Ein erster Schneetest in der heimischen Eifel ließ keinen Zweifel darüber aufkommen, dass der am Serienrad verbaute Maxxis Mammoth keine Option für ein endweißes Erlebnis in den Alpen sein kann. Dafür sind solch profillose Reifen wie ein Maxxis Mammoth, Schwalbe Jumbo Jim oder Kenda Juggenoth einfach nicht gebaut. Sie fühlen sich im trockenen wohler, wo es dann auch mal schneller werden darf.
Aber wie sieht ein optimaler Schneereifen aus, sollte er mit maximaler Breite aufwarten oder reicht es schon, ein ausgeprägtes Profil sein Eigen zu nennen? Ein Reifen sollte nicht nur schnee- und eistauglich sein – so kommen spikebestückte Pneus für mich erst gar nicht in Frage. Und jetzt der Wink mit dem Traumpfahl letzte Nacht.
Die Beschreibung zur 45NRTH Vanhelga liest sich vielversprechend und die Reifenbreite von 4 Zoll und eine 120 tpi Karkasse kommt meiner Vorliebe zum schmalen leichten Fatbikereifen entgegen. Mehrfach geschlitzte aggressive Stollen hatte ich auch noch nie, also her damit.
Auspacken, anfassen, wiegen und staunen – trotz seines ausgeprägten Profils wiegt die 45NRTH Vanhelga unter 1.300 g. Mit 1.287 g/1.245 g liegen die Reifen trotz ihres groben Profils vom Gewicht auf dem Niveau des am Pivot serienmäßig verbauten Maxxis Mammoth.
Was an Vanhelga direkt auffällt sind ihre ausgeprägten Seitenstollen, genau so hatte ich mir das vorgestellt. Erste Versuche im heimischen Schneematsch fühlen sich gut an, wir flirten miteinander. Das Fatbike und ich sind viel sicherer im Trail unterwegs mit Ihr.
Auf dem Trail
Der Härtetest folgt beim Snow Bike Festival in der Schweiz, wo die unterschiedlichsten Schneeverhältnisse anzutreffen sind. Hier kann Vanhelga sich beweisen. Erste Herausforderung ist der Einladung des Veranstalter Folge zu leisten, ihm auf die Skipiste von Rougemont zu folgen. 10 km Abfahrt mit über 1100 hm bei Gefällen von bis zu 45%, da bleibt keiner cool. Zucken an Augen und Mundwinkeln verraten meine Aufregung und meine Angst, dass Sie mich und meine fahrerischen Unzulänglichkeiten im Stich lassen könnte. Jedoch ist meine Angst unbegründet, Helga zieht ihre Bahn, während andere mit der falschen Reifenwahl schnell den Spaß an der Piste verlieren.

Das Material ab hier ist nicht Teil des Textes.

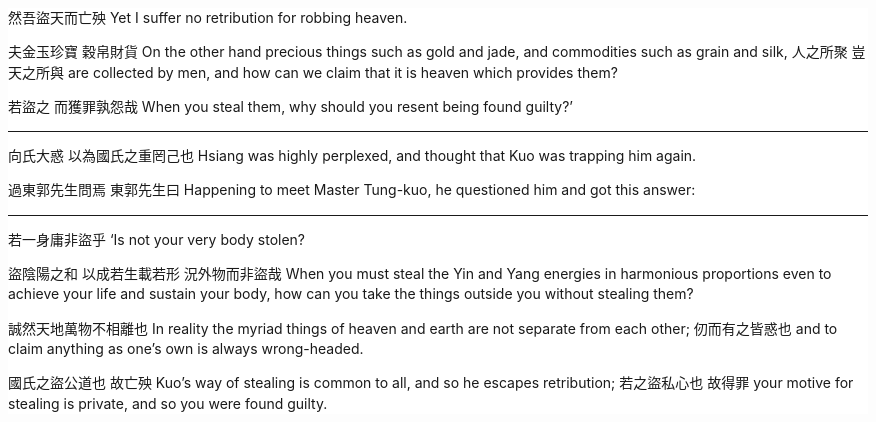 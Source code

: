 然吾盜天而亡殃
Yet I suffer no retribution for robbing heaven.

夫金玉珍寶
穀帛財貨
On the other hand precious things such as gold and jade,
and commodities such as grain and silk,
人之所聚
豈天之所與
are collected by men,
and how can we claim that it is heaven which provides them?

若盜之
而獲罪孰怨哉
When you steal them,
why should you resent being found guilty?’

***

向氏大惑
以為國氏之重罔己也
Hsiang was highly perplexed,
and thought that Kuo was trapping him again.

過東郭先生問焉
東郭先生曰
Happening to meet Master Tung-kuo,
he questioned him and got this answer:

***

若一身庸非盜乎
‘Is not your very body stolen?

盜陰陽之和
以成若生載若形
況外物而非盜哉
When you must steal the Yin and Yang energies in harmonious proportions
even to achieve your life and sustain your body,
how can you take the things outside you without stealing them?

誠然天地萬物不相離也
In reality the myriad things of heaven and earth
are not separate from each other;
仞而有之皆惑也
and to claim anything as one’s own is always wrong-headed.

國氏之盜公道也
故亡殃
Kuo’s way of stealing is common to all,
and so he escapes retribution;
若之盜私心也
故得罪
your motive for stealing is private,
and so you were found guilty.
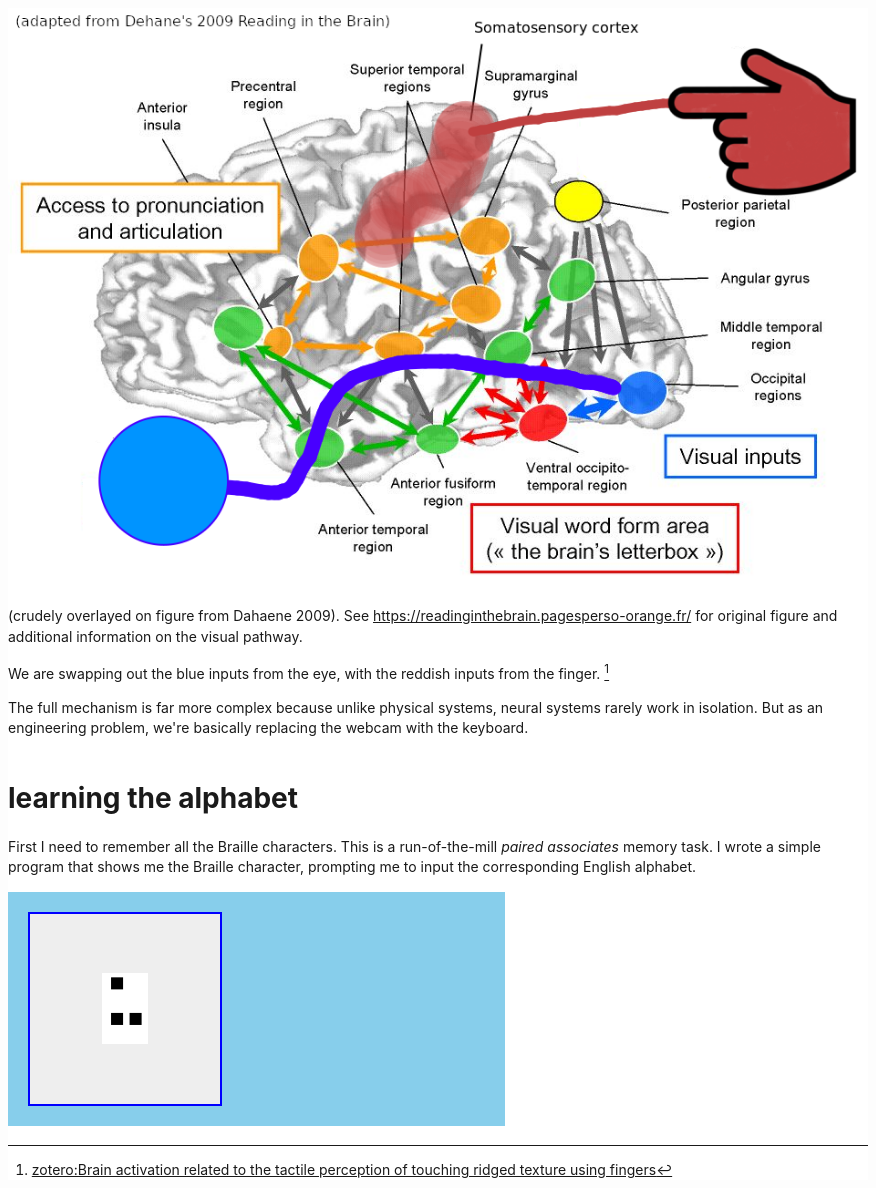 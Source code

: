 ![](./img/2022/05/2022-05-29_replacing-inputs.png)

(crudely overlayed on figure from Dahaene 2009). See https://readinginthebrain.pagesperso-orange.fr/ for original figure and additional information on the visual pathway.

We are swapping out the blue inputs from the eye, with the reddish inputs from the finger. [^literature-on-tactile-input]
[^literature-on-tactile-input]: [zotero:Brain activation related to the tactile perception of touching ridged texture using fingers](https://dx.doi.org/10.1111/srt.13122)

The full mechanism is far more complex because unlike physical systems, neural systems rarely work in isolation. But as an engineering problem, we're basically replacing the webcam with the keyboard.

# learning the alphabet

First I need to remember all the Braille characters. This is a run-of-the-mill _paired associates_ memory task. I wrote a simple program that shows me the Braille character, prompting me to input the corresponding English alphabet.

![](./img/2022/05/braille-pa-screenshot.png)


[^learning-asl]: for a similar reason, a few friends and I signed up for an ASL class. The teacher was baffled that we wanted to learn it, _just to learn_. Do you need this for your job? No. Do you have deaf acquaintances? No. How did you decide to come here and learn ASL? Well, we just kind of woke up one day and googled "learn ASL" 🤯
[^pangrams]: I used these 2:
[^thoughts-on-cljs]: Initially, the ability to hot-reload UI elements and test effects from a browser-connected REPL from emacs was a truly empowering method of design. I came to regret this decision, because after leaving the code untouched since 2020, revisiting it a year later meant I had to battle with stealthy tool changes and ninja library teleportations. For a simple, prompt-and-input app, it was infuriating to have to examine JVM stacktraces, nREPL version compatibility warnings, and figwheel/shadow-cljs configuration conflicts. Clojure is great except when the _tooling_ breaks; then it's a wild ride before anything builds.
[^matrix]: but if you watch a lot of movies, maybe you'll see a womn
[^simulating-aphasia]: for the same reason, this is one way to simulate the feeling of aphasia in reading
[^finger-sensitivity]: [zotero:A Physical Constraint on Perceptual Learning: Tactile Spatial Acuity Improves with Training to a Limit Set by Finger Size](https://dx.doi.org/10.1523/JNEUROSCI.0514-13.2013)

Der Prolog des Festivals auf einem zerfahrenen Rundkurs trennt gute und schlechte Fahrer genauso wie Grip haben oder nicht haben. Nur ein Fatbike zu fahren garantiert nicht im zerfahrenen, tiefen Schnee im Sattel bleiben zu können. Es ist eine Frage des Reifens! Wer hier am Stollen gespart hat, hinterlässt Fußspuren im Schnee.
Es folgen drei Etappen Schneeerlebnis, drei Tage wechselnde Bedingungen. Ich würde lügen wenn ich behaupten würde, dass es auf präparierten Wegen bergauf zwingend nötig wäre ein Fatbike fahren zu müssen. Damit ist auch die Frage zur Reifenwahl beantwortet. Wechseln aber die
Schneeverhältnisse oder geht es in den Downhill, so zeigt das ausgeprägte Stollenprofil des 45NRTH Vanhelga wer den Grip hat. Besonders die ausgeprägten Seitenstollen garantieren Sicherheit und Kurvengrip. Im Schnee von Bremsgrip zu sprechen ist natürlich immer eine Wanderung auf einem Grat hin zur Lächerlichkeit. Jedoch kann die „HELGA“ auch hier überzeugen. Sobald jedoch Eis ins Spiel kommt ist es auch um sie geschehen, dann kommt man an Spikes nicht vorbei.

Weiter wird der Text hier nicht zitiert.